I've got a custom implementation of detours on macOS and a test application using it, which is written in C, compiled for macOS x86_64, running on an Intel i9 processor.
The implemention works fine with a multitude of functions. However, if I detour pthread_create
, I encounter strange behaviour: threads that have been spawned via a detoured pthread_create do not execute instructions. I can step through instructions one by one but as soon as I continue
it does not progress. There are no mutexes or synchronisation involved and the result of the function is 0 (success). The exact same application with detours turned off works fine so it's unlikely to be the culprit.
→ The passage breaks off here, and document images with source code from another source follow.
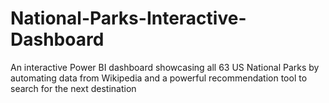 # National-Parks-Interactive-Dashboard
An interactive Power BI dashboard showcasing all 63 US National Parks by automating data from Wikipedia and a powerful recommendation tool to search for the next destination
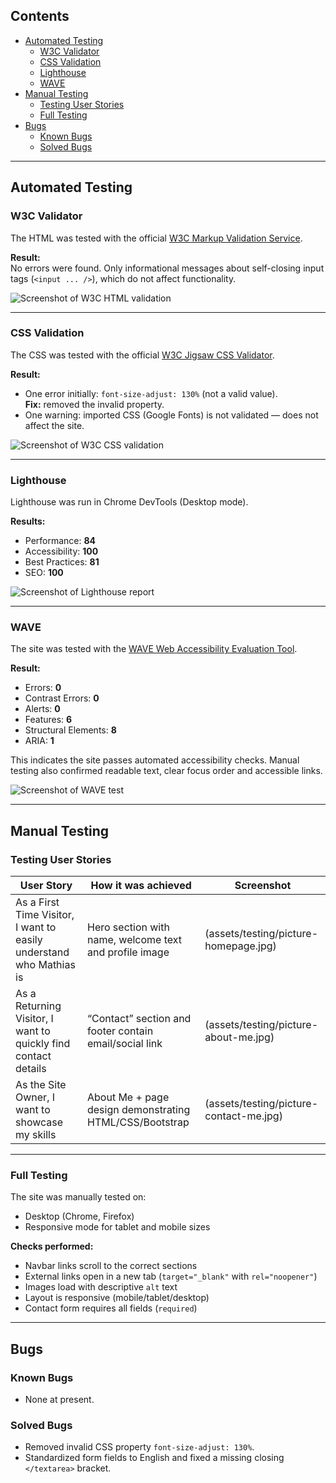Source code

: ## Contents
- [Automated Testing](#automated-testing)
  - [W3C Validator](#w3c-validator)
  - [CSS Validation](#css-validation)
  - [Lighthouse](#lighthouse)
  - [WAVE](#wave)
- [Manual Testing](#manual-testing)
  - [Testing User Stories](#testing-user-stories)
  - [Full Testing](#full-testing)
- [Bugs](#bugs)
  - [Known Bugs](#known-bugs)
  - [Solved Bugs](#solved-bugs)

---

## Automated Testing

### W3C Validator
The HTML was tested with the official [W3C Markup Validation Service](https://validator.w3.org/).

**Result:**  
No errors were found. Only informational messages about self-closing input tags (`<input ... />`), which do not affect functionality.

![Screenshot of W3C HTML validation](assets/testing/html-validation-wc3.jpg)

---

### CSS Validation
The CSS was tested with the official [W3C Jigsaw CSS Validator](https://jigsaw.w3.org/css-validator/).

**Result:**  
- One error initially: `font-size-adjust: 130%` (not a valid value).  
  **Fix:** removed the invalid property.  
- One warning: imported CSS (Google Fonts) is not validated — does not affect the site.

![Screenshot of W3C CSS validation](assets/testing/css-validating-w3c.jpg)

---

### Lighthouse
Lighthouse was run in Chrome DevTools (Desktop mode).

**Results:**
- Performance: **84**
- Accessibility: **100**
- Best Practices: **81**
- SEO: **100**

![Screenshot of Lighthouse report](assets/testing/test-lighthouse.jpg)

---

### WAVE
The site was tested with the [WAVE Web Accessibility Evaluation Tool](https://wave.webaim.org/).

**Result:**  
- Errors: **0**  
- Contrast Errors: **0**  
- Alerts: **0**  
- Features: **6**  
- Structural Elements: **8**  
- ARIA: **1**

This indicates the site passes automated accessibility checks. Manual testing also confirmed readable text, clear focus order and accessible links.

![Screenshot of WAVE test](assets/testing/test-wave.jpg)

---

## Manual Testing

### Testing User Stories
| User Story | How it was achieved | Screenshot |
|---|---|---|
| As a First Time Visitor, I want to easily understand who Mathias is | Hero section with name, welcome text and profile image | (assets/testing/picture-homepage.jpg) |
| As a Returning Visitor, I want to quickly find contact details | “Contact” section and footer contain email/social link | (assets/testing/picture-about-me.jpg) |
| As the Site Owner, I want to showcase my skills | About Me + page design demonstrating HTML/CSS/Bootstrap | (assets/testing/picture-contact-me.jpg) |


---

### Full Testing
The site was manually tested on:
- Desktop (Chrome, Firefox)
- Responsive mode for tablet and mobile sizes

**Checks performed:**
- Navbar links scroll to the correct sections
- External links open in a new tab (`target="_blank"` with `rel="noopener"`)
- Images load with descriptive `alt` text
- Layout is responsive (mobile/tablet/desktop)
- Contact form requires all fields (`required`)


---

## Bugs

### Known Bugs
- None at present.

### Solved Bugs
- Removed invalid CSS property `font-size-adjust: 130%`.
- Standardized form fields to English and fixed a missing closing `</textarea>` bracket.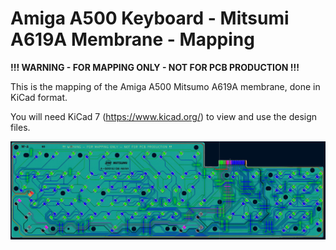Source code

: # Amiga A500 Keyboard - Mitsumi A619A Membrane - Mapping

**!!! WARNING - FOR MAPPING ONLY - NOT FOR PCB PRODUCTION !!!**

This is the mapping of the Amiga A500 Mitsumo A619A membrane, done in KiCad format.

You will need KiCad 7 (https://www.kicad.org/) to view and use the design files.

![](https://github.com/solarmon/Amiga-Keyboard/blob/master/KiCad/Mapping/A500/Amiga%20A500%20Keyboard%20-%20Mitsumi%20A619A%20Membrane%20-%20Mapping/Amiga%20A500%20Keyboard%20-%20Mitsumi%20A619A%20Membrane%20-%20Mapping.png)
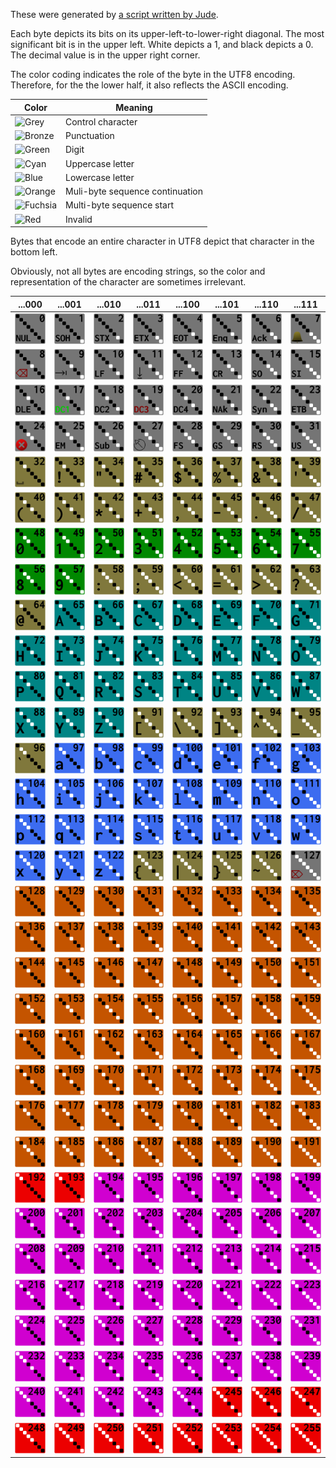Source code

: ﻿These were generated by [a script written by Jude](../../Scripts/Generate%20byte%20emoji.linq).

Each byte depicts its bits on its upper-left-to-lower-right diagonal. The most significant bit is in the upper left. White depicts a 1, and black depicts a 0. The decimal value is in the upper right corner.

The color coding indicates the role of the byte in the UTF8 encoding. Therefore, for the the lower half, it also reflects the ASCII encoding.

Color|Meaning
-----|-------
![Grey](https://placehold.it/16/757575/757575)|Control character
![Bronze](https://placehold.it/16/80783C/80783C)|Punctuation
![Green](https://placehold.it/16/008800/008800)|Digit
![Cyan](https://placehold.it/16/008484/008484)|Uppercase letter
![Blue](https://placehold.it/16/3C6CF0/3C6CF0)|Lowercase letter
![Orange](https://placehold.it/16/C45400/C45400)|Muli-byte sequence continuation
![Fuchsia](https://placehold.it/16/D000D0/D000D0)|Multi-byte sequence start
![Red](https://placehold.it/16/EC0000/EC0000)|Invalid

Bytes that encode an entire character in UTF8 depict that character in the bottom left.

Obviously, not all bytes are encoding strings, so the color and representation of the character are sometimes irrelevant.


...000|...001|...010|...011|...100|...101|...110|...111
------|------|------|------|------|------|------|------
![0x00](0x00.png)|![0x01](0x01.png)|![0x02](0x02.png)|![0x03](0x03.png)|![0x04](0x04.png)|![0x05](0x05.png)|![0x06](0x06.png)|![0x07](0x07.png)
![0x08](0x08.png)|![0x09](0x09.png)|![0x0a](0x0a.png)|![0x0b](0x0b.png)|![0x0c](0x0c.png)|![0x0d](0x0d.png)|![0x0e](0x0e.png)|![0x0f](0x0f.png)
![0x10](0x10.png)|![0x11](0x11.png)|![0x12](0x12.png)|![0x13](0x13.png)|![0x14](0x14.png)|![0x15](0x15.png)|![0x16](0x16.png)|![0x17](0x17.png)
![0x18](0x18.png)|![0x19](0x19.png)|![0x1a](0x1a.png)|![0x1b](0x1b.png)|![0x1c](0x1c.png)|![0x1d](0x1d.png)|![0x1e](0x1e.png)|![0x1f](0x1f.png)
![0x20](0x20.png)|![0x21](0x21.png)|![0x22](0x22.png)|![0x23](0x23.png)|![0x24](0x24.png)|![0x25](0x25.png)|![0x26](0x26.png)|![0x27](0x27.png)
![0x28](0x28.png)|![0x29](0x29.png)|![0x2a](0x2a.png)|![0x2b](0x2b.png)|![0x2c](0x2c.png)|![0x2d](0x2d.png)|![0x2e](0x2e.png)|![0x2f](0x2f.png)
![0x30](0x30.png)|![0x31](0x31.png)|![0x32](0x32.png)|![0x33](0x33.png)|![0x34](0x34.png)|![0x35](0x35.png)|![0x36](0x36.png)|![0x37](0x37.png)
![0x38](0x38.png)|![0x39](0x39.png)|![0x3a](0x3a.png)|![0x3b](0x3b.png)|![0x3c](0x3c.png)|![0x3d](0x3d.png)|![0x3e](0x3e.png)|![0x3f](0x3f.png)
![0x40](0x40.png)|![0x41](0x41.png)|![0x42](0x42.png)|![0x43](0x43.png)|![0x44](0x44.png)|![0x45](0x45.png)|![0x46](0x46.png)|![0x47](0x47.png)
![0x48](0x48.png)|![0x49](0x49.png)|![0x4a](0x4a.png)|![0x4b](0x4b.png)|![0x4c](0x4c.png)|![0x4d](0x4d.png)|![0x4e](0x4e.png)|![0x4f](0x4f.png)
![0x50](0x50.png)|![0x51](0x51.png)|![0x52](0x52.png)|![0x53](0x53.png)|![0x54](0x54.png)|![0x55](0x55.png)|![0x56](0x56.png)|![0x57](0x57.png)
![0x58](0x58.png)|![0x59](0x59.png)|![0x5a](0x5a.png)|![0x5b](0x5b.png)|![0x5c](0x5c.png)|![0x5d](0x5d.png)|![0x5e](0x5e.png)|![0x5f](0x5f.png)
![0x60](0x60.png)|![0x61](0x61.png)|![0x62](0x62.png)|![0x63](0x63.png)|![0x64](0x64.png)|![0x65](0x65.png)|![0x66](0x66.png)|![0x67](0x67.png)
![0x68](0x68.png)|![0x69](0x69.png)|![0x6a](0x6a.png)|![0x6b](0x6b.png)|![0x6c](0x6c.png)|![0x6d](0x6d.png)|![0x6e](0x6e.png)|![0x6f](0x6f.png)
![0x70](0x70.png)|![0x71](0x71.png)|![0x72](0x72.png)|![0x73](0x73.png)|![0x74](0x74.png)|![0x75](0x75.png)|![0x76](0x76.png)|![0x77](0x77.png)
![0x78](0x78.png)|![0x79](0x79.png)|![0x7a](0x7a.png)|![0x7b](0x7b.png)|![0x7c](0x7c.png)|![0x7d](0x7d.png)|![0x7e](0x7e.png)|![0x7f](0x7f.png)
![0x80](0x80.png)|![0x81](0x81.png)|![0x82](0x82.png)|![0x83](0x83.png)|![0x84](0x84.png)|![0x85](0x85.png)|![0x86](0x86.png)|![0x87](0x87.png)
![0x88](0x88.png)|![0x89](0x89.png)|![0x8a](0x8a.png)|![0x8b](0x8b.png)|![0x8c](0x8c.png)|![0x8d](0x8d.png)|![0x8e](0x8e.png)|![0x8f](0x8f.png)
![0x90](0x90.png)|![0x91](0x91.png)|![0x92](0x92.png)|![0x93](0x93.png)|![0x94](0x94.png)|![0x95](0x95.png)|![0x96](0x96.png)|![0x97](0x97.png)
![0x98](0x98.png)|![0x99](0x99.png)|![0x9a](0x9a.png)|![0x9b](0x9b.png)|![0x9c](0x9c.png)|![0x9d](0x9d.png)|![0x9e](0x9e.png)|![0x9f](0x9f.png)
![0xa0](0xa0.png)|![0xa1](0xa1.png)|![0xa2](0xa2.png)|![0xa3](0xa3.png)|![0xa4](0xa4.png)|![0xa5](0xa5.png)|![0xa6](0xa6.png)|![0xa7](0xa7.png)
![0xa8](0xa8.png)|![0xa9](0xa9.png)|![0xaa](0xaa.png)|![0xab](0xab.png)|![0xac](0xac.png)|![0xad](0xad.png)|![0xae](0xae.png)|![0xaf](0xaf.png)
![0xb0](0xb0.png)|![0xb1](0xb1.png)|![0xb2](0xb2.png)|![0xb3](0xb3.png)|![0xb4](0xb4.png)|![0xb5](0xb5.png)|![0xb6](0xb6.png)|![0xb7](0xb7.png)
![0xb8](0xb8.png)|![0xb9](0xb9.png)|![0xba](0xba.png)|![0xbb](0xbb.png)|![0xbc](0xbc.png)|![0xbd](0xbd.png)|![0xbe](0xbe.png)|![0xbf](0xbf.png)
![0xc0](0xc0.png)|![0xc1](0xc1.png)|![0xc2](0xc2.png)|![0xc3](0xc3.png)|![0xc4](0xc4.png)|![0xc5](0xc5.png)|![0xc6](0xc6.png)|![0xc7](0xc7.png)
![0xc8](0xc8.png)|![0xc9](0xc9.png)|![0xca](0xca.png)|![0xcb](0xcb.png)|![0xcc](0xcc.png)|![0xcd](0xcd.png)|![0xce](0xce.png)|![0xcf](0xcf.png)
![0xd0](0xd0.png)|![0xd1](0xd1.png)|![0xd2](0xd2.png)|![0xd3](0xd3.png)|![0xd4](0xd4.png)|![0xd5](0xd5.png)|![0xd6](0xd6.png)|![0xd7](0xd7.png)
![0xd8](0xd8.png)|![0xd9](0xd9.png)|![0xda](0xda.png)|![0xdb](0xdb.png)|![0xdc](0xdc.png)|![0xdd](0xdd.png)|![0xde](0xde.png)|![0xdf](0xdf.png)
![0xe0](0xe0.png)|![0xe1](0xe1.png)|![0xe2](0xe2.png)|![0xe3](0xe3.png)|![0xe4](0xe4.png)|![0xe5](0xe5.png)|![0xe6](0xe6.png)|![0xe7](0xe7.png)
![0xe8](0xe8.png)|![0xe9](0xe9.png)|![0xea](0xea.png)|![0xeb](0xeb.png)|![0xec](0xec.png)|![0xed](0xed.png)|![0xee](0xee.png)|![0xef](0xef.png)
![0xf0](0xf0.png)|![0xf1](0xf1.png)|![0xf2](0xf2.png)|![0xf3](0xf3.png)|![0xf4](0xf4.png)|![0xf5](0xf5.png)|![0xf6](0xf6.png)|![0xf7](0xf7.png)
![0xf8](0xf8.png)|![0xf9](0xf9.png)|![0xfa](0xfa.png)|![0xfb](0xfb.png)|![0xfc](0xfc.png)|![0xfd](0xfd.png)|![0xfe](0xfe.png)|![0xff](0xff.png)
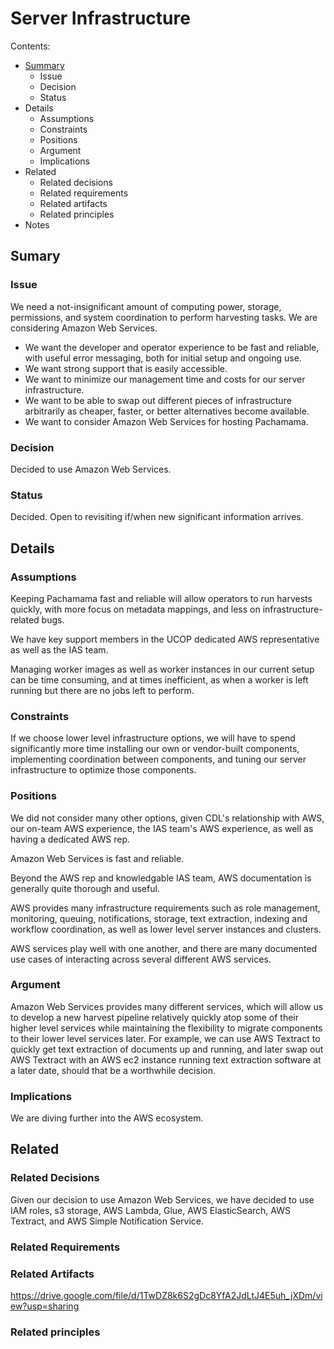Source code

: # Server Infrastructure
Contents:
- [Summary](#summary)
	- Issue
	- Decision
	- Status
- Details
	- Assumptions
	- Constraints
	- Positions
	- Argument
	- Implications
- Related
	- Related decisions
	- Related requirements
	- Related artifacts
	- Related principles
- Notes

## Sumary

### Issue

We need a not-insignificant amount of computing power, storage, permissions, and system coordination to perform harvesting tasks. We are considering Amazon Web Services.

- We want the developer and operator experience to be fast and reliable, with useful error messaging, both for initial setup and ongoing use. 
- We want strong support that is easily accessible. 
- We want to minimize our management time and costs for our server infrastructure.
- We want to be able to swap out different pieces of infrastructure arbitrarily as cheaper, faster, or better alternatives become available. 
- We want to consider Amazon Web Services for hosting Pachamama. 

### Decision

Decided to use Amazon Web Services. 

### Status

Decided. Open to revisiting if/when new significant information arrives. 

## Details

### Assumptions

Keeping Pachamama fast and reliable will allow operators to run harvests quickly, with more focus on metadata mappings, and less on infrastructure-related bugs. 

We have key support members in the UCOP dedicated AWS representative as well as the IAS team. 

Managing worker images as well as worker instances in our current setup can be time consuming, and at times inefficient, as when a worker is left running but there are no jobs left to perform. 

### Constraints

If we choose lower level infrastructure options, we will have to spend significantly more time installing our own or vendor-built components, implementing coordination between components, and tuning our server infrastructure to optimize those components. 

### Positions

We did not consider many other options, given CDL's relationship with AWS, our on-team AWS experience, the IAS team's AWS experience, as well as having a dedicated AWS rep. 

Amazon Web Services is fast and reliable. 

Beyond the AWS rep and knowledgable IAS team, AWS documentation is generally quite thorough and useful. 

AWS provides many infrastructure requirements such as role management, monitoring, queuing, notifications, storage, text extraction, indexing and workflow coordination, as well as lower level server instances and clusters. 

AWS services play well with one another, and there are many documented use cases of interacting across several different AWS services. 

### Argument

Amazon Web Services provides many different services, which will allow us to develop a new harvest pipeline relatively quickly atop some of their higher level services while maintaining the flexibility to migrate components to their lower level services later. For example, we can use AWS Textract to quickly get text extraction of documents up and running, and later swap out AWS Textract with an AWS ec2 instance running text extraction software at a later date, should that be a worthwhile decision. 

### Implications

We are diving further into the AWS ecosystem. 

## Related

### Related Decisions

Given our decision to use Amazon Web Services, we have decided to use IAM roles, s3 storage, AWS Lambda, Glue, AWS ElasticSearch, AWS Textract, and AWS Simple Notification Service. 

### Related Requirements

### Related Artifacts

https://drive.google.com/file/d/1TwDZ8k6S2gDc8YfA2JdLtJ4E5uh_jXDm/view?usp=sharing

### Related principles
This does not happen all the time - sometimes they are fine but at other times the test applications stalls in the following state:
(lldb) bt all
* thread #1, queue = 'com.apple.main-thread', stop reason = signal SIGSTOP
* frame #0: 0x00007fff7296f55e libsystem_kernel.dylib`__ulock_wait + 10
frame #1: 0x00007fff72a325c2 libsystem_pthread.dylib`_pthread_join + 347
frame #2: 0x0000000100001186 DetoursTestApp`main + 262
frame #3: 0x00007fff7282ccc9 libdyld.dylib`start + 1
frame #4: 0x00007fff7282ccc9 libdyld.dylib`start + 1
thread #2
frame #0: 0x00007fff72a2cb7c libsystem_pthread.dylib`thread_start
Relevant memory pages have the executable flag set. The detour function that intercepts the thread creation looks like this:
static int pthread_create_detour(pthread_t* thread,
const pthread_attr_t* attr,
void* (*start_routine)(void*),
void* arg)
{
detour_count++;
pthread_fn original = (pthread_fn)detour_original(dlsym((void*)-1, "pthread_create"));
return original(thread, attr, start_routine, arg);
}
Where detour_original
retrieves the pointer to [original function + size of function's prologue].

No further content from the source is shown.